The last hours of the race were pleasant and thankfully uneventful. The leg from Avalon to Marina Del Rey was done through the early hours of the net day, with a robust amount of shipping traffic that kept me attentive through the night.
But I suspect you really want to know what happened when all the wind hit the fleet down at the island, so here goes.

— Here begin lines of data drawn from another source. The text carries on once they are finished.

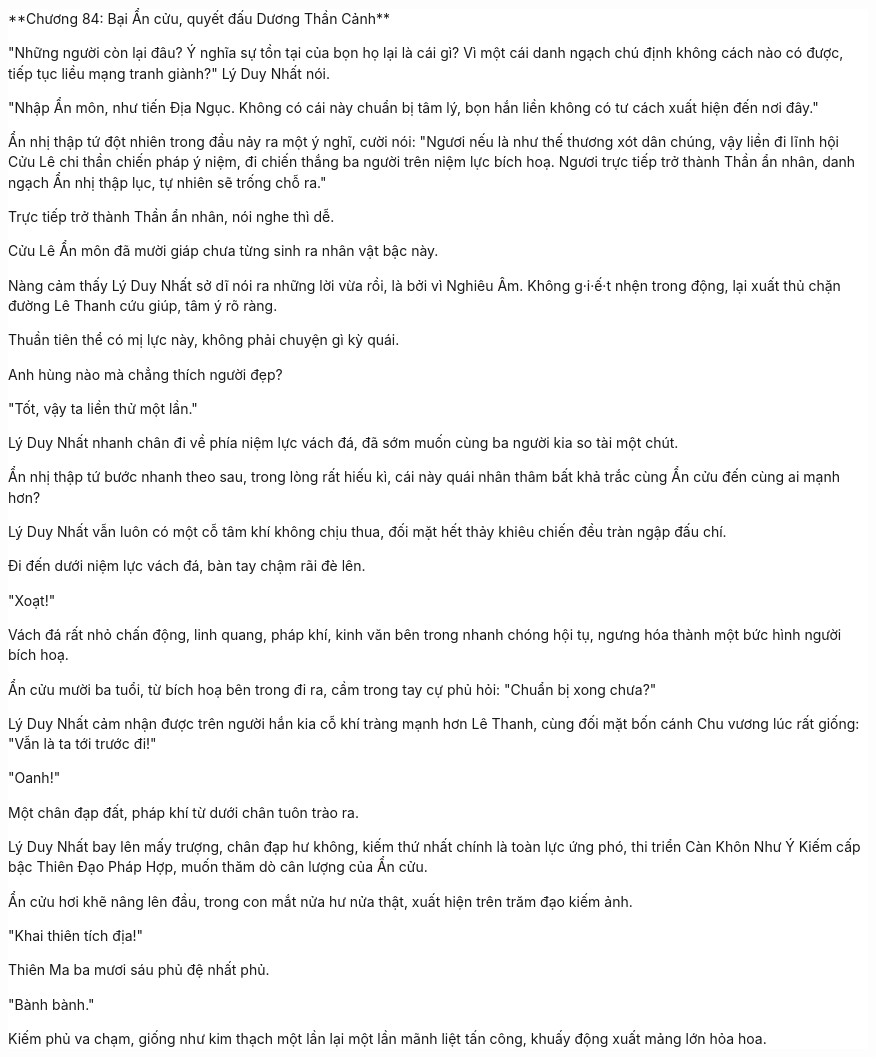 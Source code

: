 \*\*Chương 84: Bại Ẩn cửu, quyết đấu Dương Thần Cảnh\*\*

"Những người còn lại đâu? Ý nghĩa sự tồn tại của bọn họ lại là cái gì? Vì một cái danh ngạch chú định không cách nào có được, tiếp tục liều mạng tranh giành?" Lý Duy Nhất nói.

"Nhập Ẩn môn, như tiến Địa Ngục. Không có cái này chuẩn bị tâm lý, bọn hắn liền không có tư cách xuất hiện đến nơi đây."

Ẩn nhị thập tứ đột nhiên trong đầu nảy ra một ý nghĩ, cười nói: "Ngươi nếu là như thế thương xót dân chúng, vậy liền đi lĩnh hội Cửu Lê chi thần chiến pháp ý niệm, đi chiến thắng ba người trên niệm lực bích hoạ. Ngươi trực tiếp trở thành Thần ẩn nhân, danh ngạch Ẩn nhị thập lục, tự nhiên sẽ trống chỗ ra."

Trực tiếp trở thành Thần ẩn nhân, nói nghe thì dễ.

Cửu Lê Ẩn môn đã mười giáp chưa từng sinh ra nhân vật bậc này.

Nàng cảm thấy Lý Duy Nhất sở dĩ nói ra những lời vừa rồi, là bởi vì Nghiêu Âm. Không g·i·ế·t nhện trong động, lại xuất thủ chặn đường Lê Thanh cứu giúp, tâm ý rõ ràng.

Thuần tiên thể có mị lực này, không phải chuyện gì kỳ quái.

Anh hùng nào mà chẳng thích người đẹp?

"Tốt, vậy ta liền thử một lần."

Lý Duy Nhất nhanh chân đi về phía niệm lực vách đá, đã sớm muốn cùng ba người kia so tài một chút.

Ẩn nhị thập tứ bước nhanh theo sau, trong lòng rất hiếu kì, cái này quái nhân thâm bất khả trắc cùng Ẩn cửu đến cùng ai mạnh hơn?

Lý Duy Nhất vẫn luôn có một cỗ tâm khí không chịu thua, đối mặt hết thảy khiêu chiến đều tràn ngập đấu chí.

Đi đến dưới niệm lực vách đá, bàn tay chậm rãi đè lên.

"Xoạt!"

Vách đá rất nhỏ chấn động, linh quang, pháp khí, kinh văn bên trong nhanh chóng hội tụ, ngưng hóa thành một bức hình người bích hoạ.

Ẩn cửu mười ba tuổi, từ bích hoạ bên trong đi ra, cầm trong tay cự phủ hỏi: "Chuẩn bị xong chưa?"

Lý Duy Nhất cảm nhận được trên người hắn kia cỗ khí tràng mạnh hơn Lê Thanh, cùng đối mặt bốn cánh Chu vương lúc rất giống: "Vẫn là ta tới trước đi!"

"Oanh!"

Một chân đạp đất, pháp khí từ dưới chân tuôn trào ra.

Lý Duy Nhất bay lên mấy trượng, chân đạp hư không, kiếm thứ nhất chính là toàn lực ứng phó, thi triển Càn Khôn Như Ý Kiếm cấp bậc Thiên Đạo Pháp Hợp, muốn thăm dò cân lượng của Ẩn cửu.

Ẩn cửu hơi khẽ nâng lên đầu, trong con mắt nửa hư nửa thật, xuất hiện trên trăm đạo kiếm ảnh.

"Khai thiên tích địa!"

Thiên Ma ba mươi sáu phủ đệ nhất phủ.

"Bành bành."

Kiếm phủ va chạm, giống như kim thạch một lần lại một lần mãnh liệt tấn công, khuấy động xuất mảng lớn hỏa hoa.
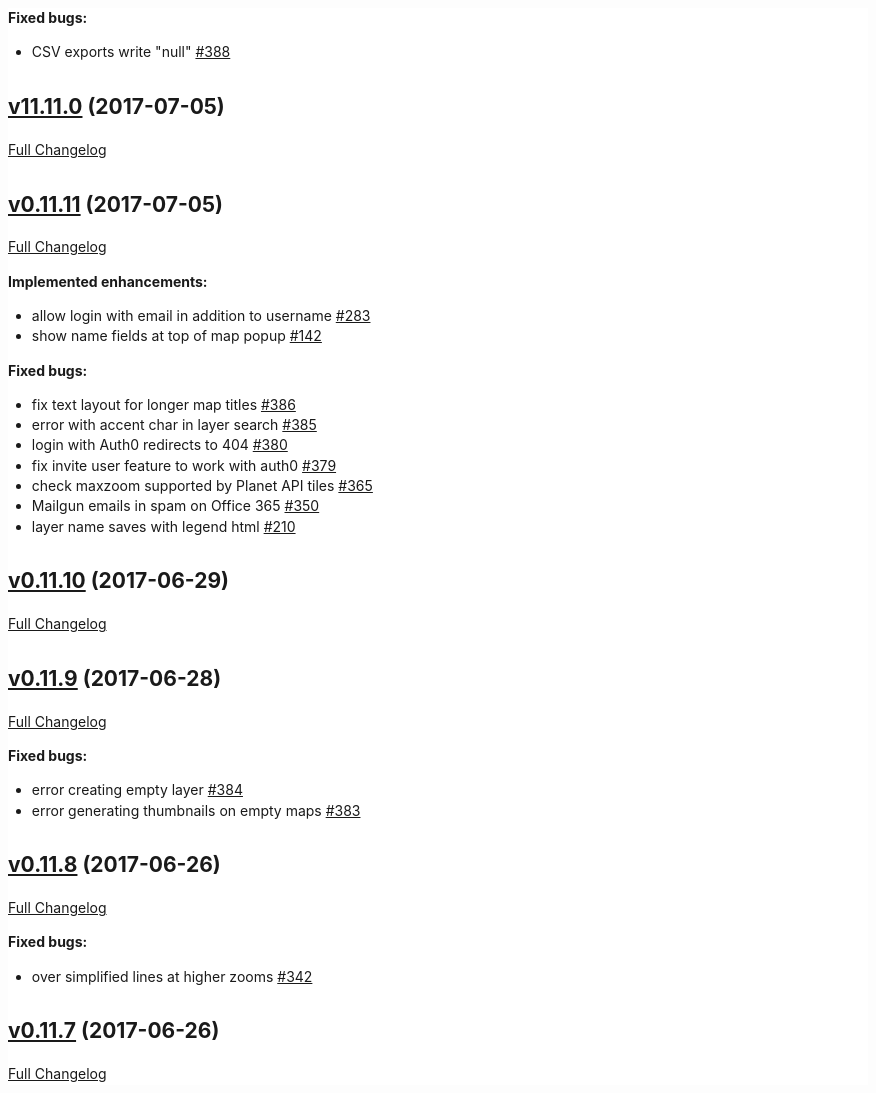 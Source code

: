 **Fixed bugs:**

- CSV exports write "null" [\#388](https://github.com/maphubs/maphubs/issues/388)

## [v11.11.0](https://github.com/maphubs/maphubs/tree/v11.11.0) (2017-07-05)
[Full Changelog](https://github.com/maphubs/maphubs/compare/v0.11.11...v11.11.0)

## [v0.11.11](https://github.com/maphubs/maphubs/tree/v0.11.11) (2017-07-05)
[Full Changelog](https://github.com/maphubs/maphubs/compare/v0.11.10...v0.11.11)

**Implemented enhancements:**

- allow login with email in addition to username [\#283](https://github.com/maphubs/maphubs/issues/283)
- show name fields at top of map popup [\#142](https://github.com/maphubs/maphubs/issues/142)

**Fixed bugs:**

- fix text layout for longer map titles [\#386](https://github.com/maphubs/maphubs/issues/386)
- error with accent char in layer search [\#385](https://github.com/maphubs/maphubs/issues/385)
- login with Auth0 redirects to 404 [\#380](https://github.com/maphubs/maphubs/issues/380)
- fix invite user feature to work with auth0 [\#379](https://github.com/maphubs/maphubs/issues/379)
- check maxzoom supported by Planet API tiles [\#365](https://github.com/maphubs/maphubs/issues/365)
- Mailgun emails in spam on Office 365 [\#350](https://github.com/maphubs/maphubs/issues/350)
- layer name saves with legend html [\#210](https://github.com/maphubs/maphubs/issues/210)

## [v0.11.10](https://github.com/maphubs/maphubs/tree/v0.11.10) (2017-06-29)
[Full Changelog](https://github.com/maphubs/maphubs/compare/v0.11.9...v0.11.10)

## [v0.11.9](https://github.com/maphubs/maphubs/tree/v0.11.9) (2017-06-28)
[Full Changelog](https://github.com/maphubs/maphubs/compare/v0.11.8...v0.11.9)

**Fixed bugs:**

- error creating empty layer [\#384](https://github.com/maphubs/maphubs/issues/384)
- error generating thumbnails on empty maps [\#383](https://github.com/maphubs/maphubs/issues/383)

## [v0.11.8](https://github.com/maphubs/maphubs/tree/v0.11.8) (2017-06-26)
[Full Changelog](https://github.com/maphubs/maphubs/compare/v0.11.7...v0.11.8)

**Fixed bugs:**

- over simplified lines at higher zooms [\#342](https://github.com/maphubs/maphubs/issues/342)

## [v0.11.7](https://github.com/maphubs/maphubs/tree/v0.11.7) (2017-06-26)
[Full Changelog](https://github.com/maphubs/maphubs/compare/v0.11.6...v0.11.7)
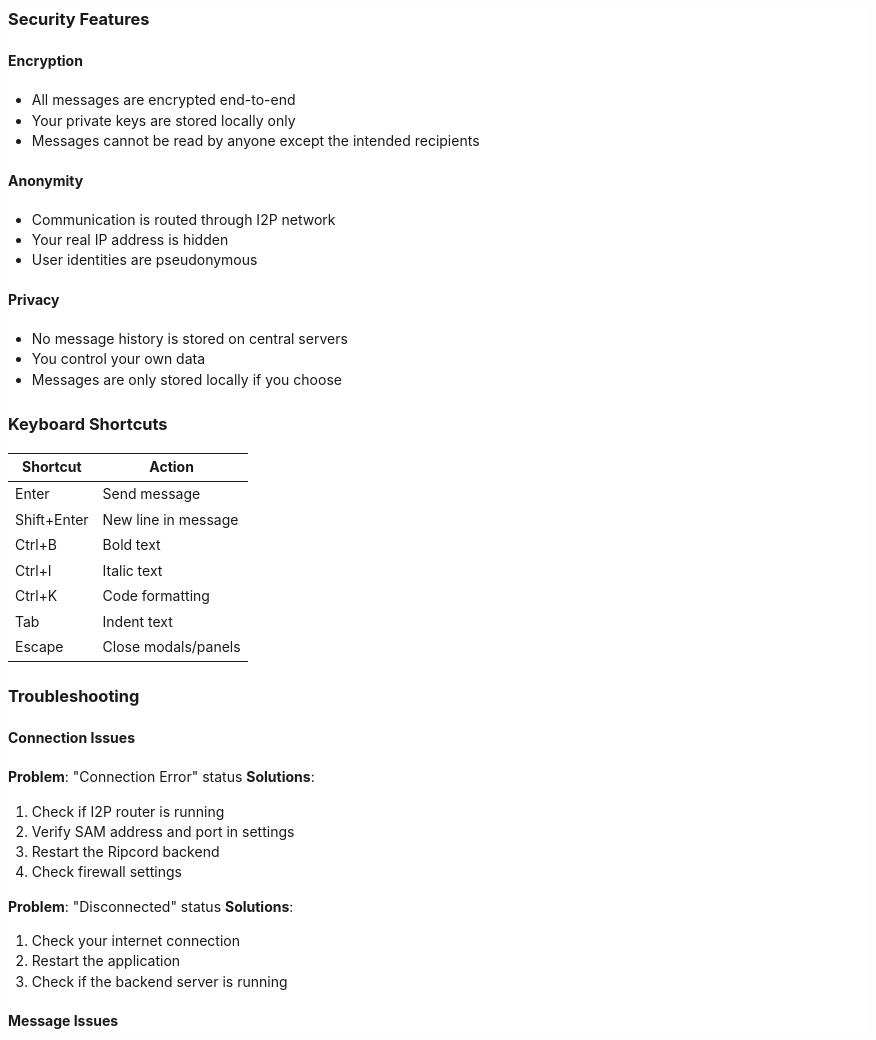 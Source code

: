 ### Security Features

#### Encryption
- All messages are encrypted end-to-end
- Your private keys are stored locally only
- Messages cannot be read by anyone except the intended recipients

#### Anonymity
- Communication is routed through I2P network
- Your real IP address is hidden
- User identities are pseudonymous

#### Privacy
- No message history is stored on central servers
- You control your own data
- Messages are only stored locally if you choose

### Keyboard Shortcuts

| Shortcut | Action |
|----------|--------|
| Enter | Send message |
| Shift+Enter | New line in message |
| Ctrl+B | Bold text |
| Ctrl+I | Italic text |
| Ctrl+K | Code formatting |
| Tab | Indent text |
| Escape | Close modals/panels |

### Troubleshooting

#### Connection Issues

**Problem**: "Connection Error" status
**Solutions**:
1. Check if I2P router is running
2. Verify SAM address and port in settings
3. Restart the Ripcord backend
4. Check firewall settings

**Problem**: "Disconnected" status
**Solutions**:
1. Check your internet connection
2. Restart the application
3. Check if the backend server is running

#### Message Issues
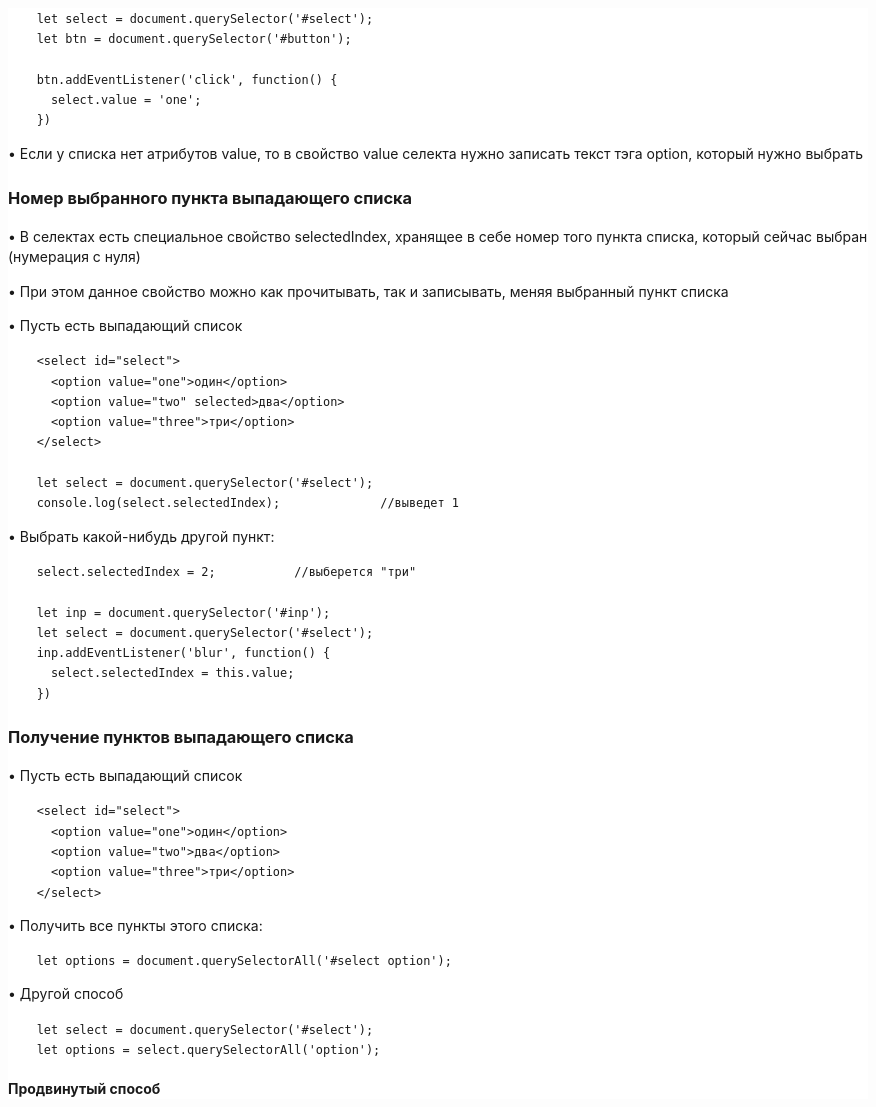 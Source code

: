         let select = document.querySelector('#select');
        let btn = document.querySelector('#button');

        btn.addEventListener('click', function() {
          select.value = 'one';
        })

• Если у списка нет атрибутов value, то в свойство value селекта нужно записать текст тэга option, который нужно выбрать

### Номер выбранного пункта выпадающего списка

• В селектах есть специальное свойство selectedIndex, хранящее в себе номер того пункта списка, который сейчас выбран (нумерация с нуля)

• При этом данное свойство можно как прочитывать, так и записывать, меняя выбранный пункт списка

• Пусть есть выпадающий список

        <select id="select">
          <option value="one">один</option>
          <option value="two" selected>два</option>
          <option value="three">три</option>
        </select>

        let select = document.querySelector('#select');
        console.log(select.selectedIndex);				//выведет 1

• Выбрать какой-нибудь другой пункт:

        select.selectedIndex = 2;			//выберется "три"

        let inp = document.querySelector('#inp');
        let select = document.querySelector('#select');
        inp.addEventListener('blur', function() {
          select.selectedIndex = this.value;
        })

### Получение пунктов выпадающего списка

• Пусть есть выпадающий список

        <select id="select">
          <option value="one">один</option>
          <option value="two">два</option>
          <option value="three">три</option>
        </select>

• Получить все пункты этого списка:

        let options = document.querySelectorAll('#select option');

• Другой способ

        let select = document.querySelector('#select');
        let options = select.querySelectorAll('option');

#### Продвинутый способ
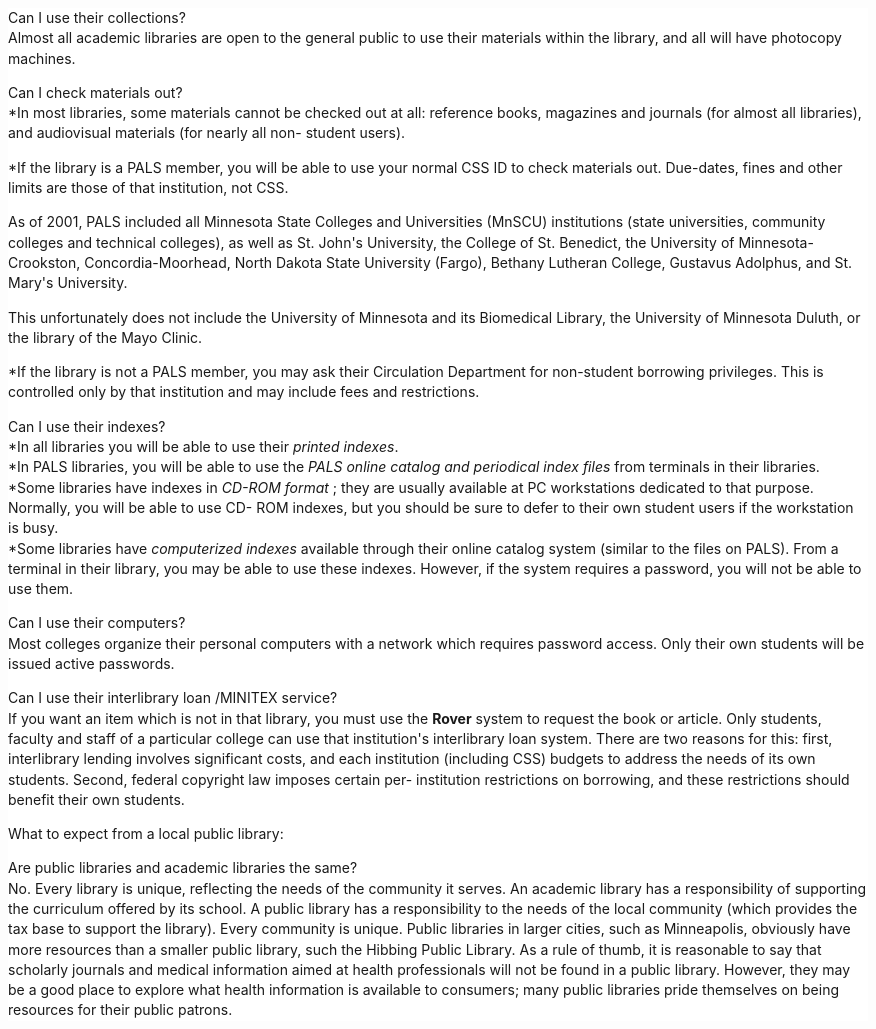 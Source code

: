 Can I use their collections?  
Almost all academic libraries are open to the general public to use their
materials within the library, and all will have photocopy machines.

Can I check materials out?  
*In most libraries, some materials cannot be checked out at all: reference books, magazines and journals (for almost all libraries), and audiovisual materials (for nearly all non- student users).

*If the library is a PALS member, you will be able to use your normal CSS ID to check materials out. Due-dates, fines and other limits are those of that institution, not CSS.

As of 2001, PALS included all Minnesota State Colleges and Universities
(MnSCU) institutions (state universities, community colleges and technical
colleges), as well as St. John's University, the College of St. Benedict, the
University of Minnesota-Crookston, Concordia-Moorhead, North Dakota State
University (Fargo), Bethany Lutheran College, Gustavus Adolphus, and St.
Mary's University.

This unfortunately does not include the University of Minnesota and its
Biomedical Library, the University of Minnesota Duluth, or the library of the
Mayo Clinic.

*If the library is not a PALS member, you may ask their Circulation Department for non-student borrowing privileges. This is controlled only by that institution and may include fees and restrictions.

Can I use their indexes?  
*In all libraries you will be able to use their _printed indexes_.   
*In PALS libraries, you will be able to use the _PALS online catalog and periodical index files_ from terminals in their libraries.   
*Some libraries have indexes in _CD-ROM format_ ; they are usually available at PC workstations dedicated to that purpose. Normally, you will be able to use CD- ROM indexes, but you should be sure to defer to their own student users if the workstation is busy.   
*Some libraries have _computerized indexes_ available through their online catalog system (similar to the files on PALS). From a terminal in their library, you may be able to use these indexes. However, if the system requires a password, you will not be able to use them.

Can I use their computers?  
Most colleges organize their personal computers with a network which requires
password access. Only their own students will be issued active passwords.

Can I use their interlibrary loan /MINITEX service?  
If you want an item which is not in that library, you must use the **Rover**
system to request the book or article. Only students, faculty and staff of a
particular college can use that institution's interlibrary loan system. There
are two reasons for this: first, interlibrary lending involves significant
costs, and each institution (including CSS) budgets to address the needs of
its own students. Second, federal copyright law imposes certain per-
institution restrictions on borrowing, and these restrictions should benefit
their own students.

What to expect from a local public library:

Are public libraries and academic libraries the same?  
No. Every library is unique, reflecting the needs of the community it serves.
An academic library has a responsibility of supporting the curriculum offered
by its school. A public library has a responsibility to the needs of the local
community (which provides the tax base to support the library). Every
community is unique. Public libraries in larger cities, such as Minneapolis,
obviously have more resources than a smaller public library, such the Hibbing
Public Library. As a rule of thumb, it is reasonable to say that scholarly
journals and medical information aimed at health professionals will not be
found in a public library. However, they may be a good place to explore what
health information is available to consumers; many public libraries pride
themselves on being resources for their public patrons.
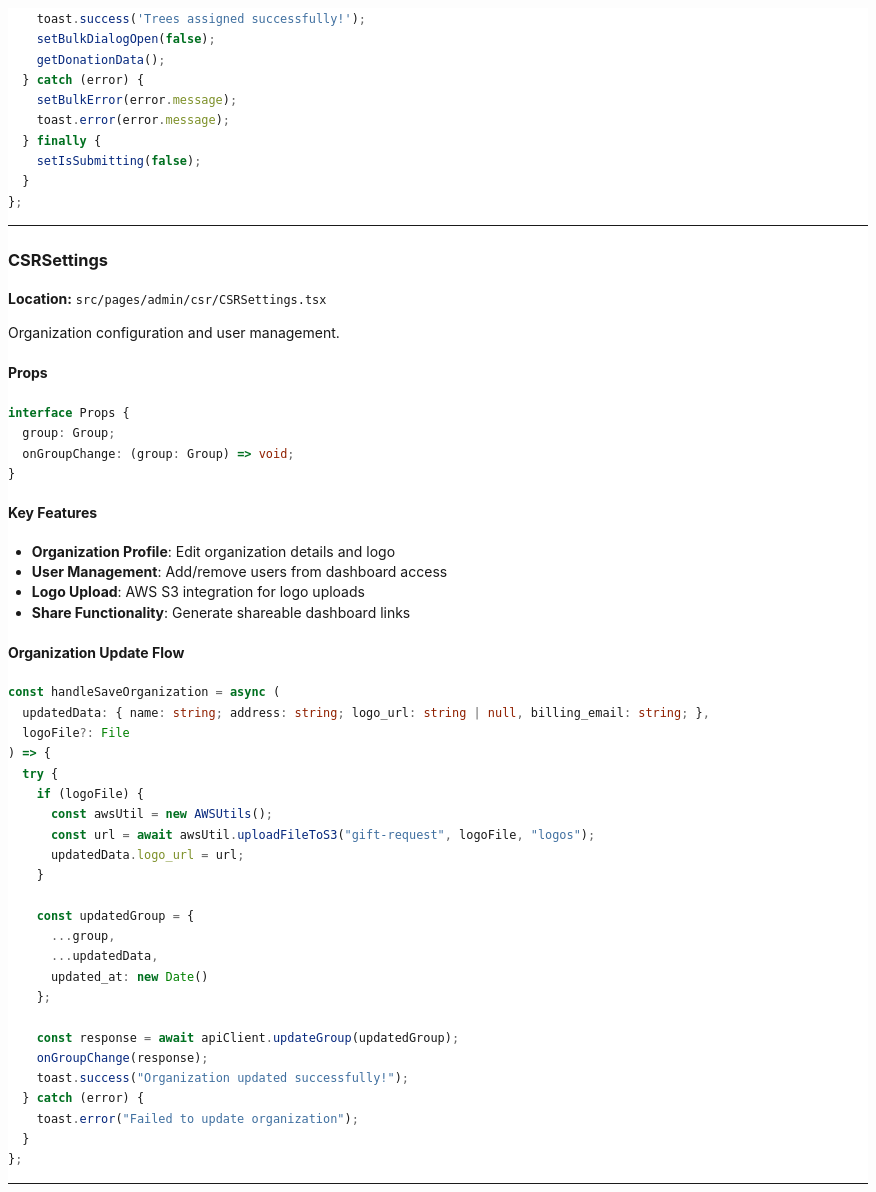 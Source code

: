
 ```typescript
    toast.success('Trees assigned successfully!');
    setBulkDialogOpen(false);
    getDonationData();
  } catch (error) {
    setBulkError(error.message);
    toast.error(error.message);
  } finally {
    setIsSubmitting(false);
  }
};
```

---

### CSRSettings
**Location:** `src/pages/admin/csr/CSRSettings.tsx`

Organization configuration and user management.

#### Props
```typescript
interface Props {
  group: Group;
  onGroupChange: (group: Group) => void;
}
```

#### Key Features
- **Organization Profile**: Edit organization details and logo
- **User Management**: Add/remove users from dashboard access
- **Logo Upload**: AWS S3 integration for logo uploads
- **Share Functionality**: Generate shareable dashboard links

#### Organization Update Flow
```typescript
const handleSaveOrganization = async (
  updatedData: { name: string; address: string; logo_url: string | null, billing_email: string; },
  logoFile?: File
) => {
  try {
    if (logoFile) {
      const awsUtil = new AWSUtils();
      const url = await awsUtil.uploadFileToS3("gift-request", logoFile, "logos");
      updatedData.logo_url = url;
    }

    const updatedGroup = {
      ...group,
      ...updatedData,
      updated_at: new Date()
    };

    const response = await apiClient.updateGroup(updatedGroup);
    onGroupChange(response);
    toast.success("Organization updated successfully!");
  } catch (error) {
    toast.error("Failed to update organization");
  }
};
```

---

Towards the end of the usual light air down at Island, I found myself gybing the tacked Ayso downwind. The wind was 2-3 knots out of the South as I struggled back up the East side of the island. The water started agitating more and more and I could see the wind was going to hit shortly. I quickly removed the #1 and up came the #3. Down came the spinnaker and in went 2 reefs. I should point out this all happened in maybe 5 minutes. Then the wind hit and Slacker started upwind. Rubicon picked up the wind a few minutes later but I rapidly lost track of Rubicon. After just a few minutes the main was down completely, and Slacker was still dramatically overpowered, meaning the wind was well over 35 knots. Heavy water started coming aboard and I really wanted the storm jib up. Monitoring the conditions for a few minutes and mulling the headsail change, I noted the north end of the island was a few miles off to port. Checking the chart and confirming a cove of sorts in the shoreline, I tacked over and sailed to the cove. The flat water there was hard to resist, so I anchored, rested and relaxed to wait out the wind.
Most of the fleet handled the short-lived near gale the same way. Felicita, Voice of Reason, and Libre all anchored at the south end of the island to wait out the conditions. Aeriagne kept going due to a scheduling matter with her crew and raced/motored to San Diego. Rubicon and Grace were the two boats to gut it out, and each won their respective divisions.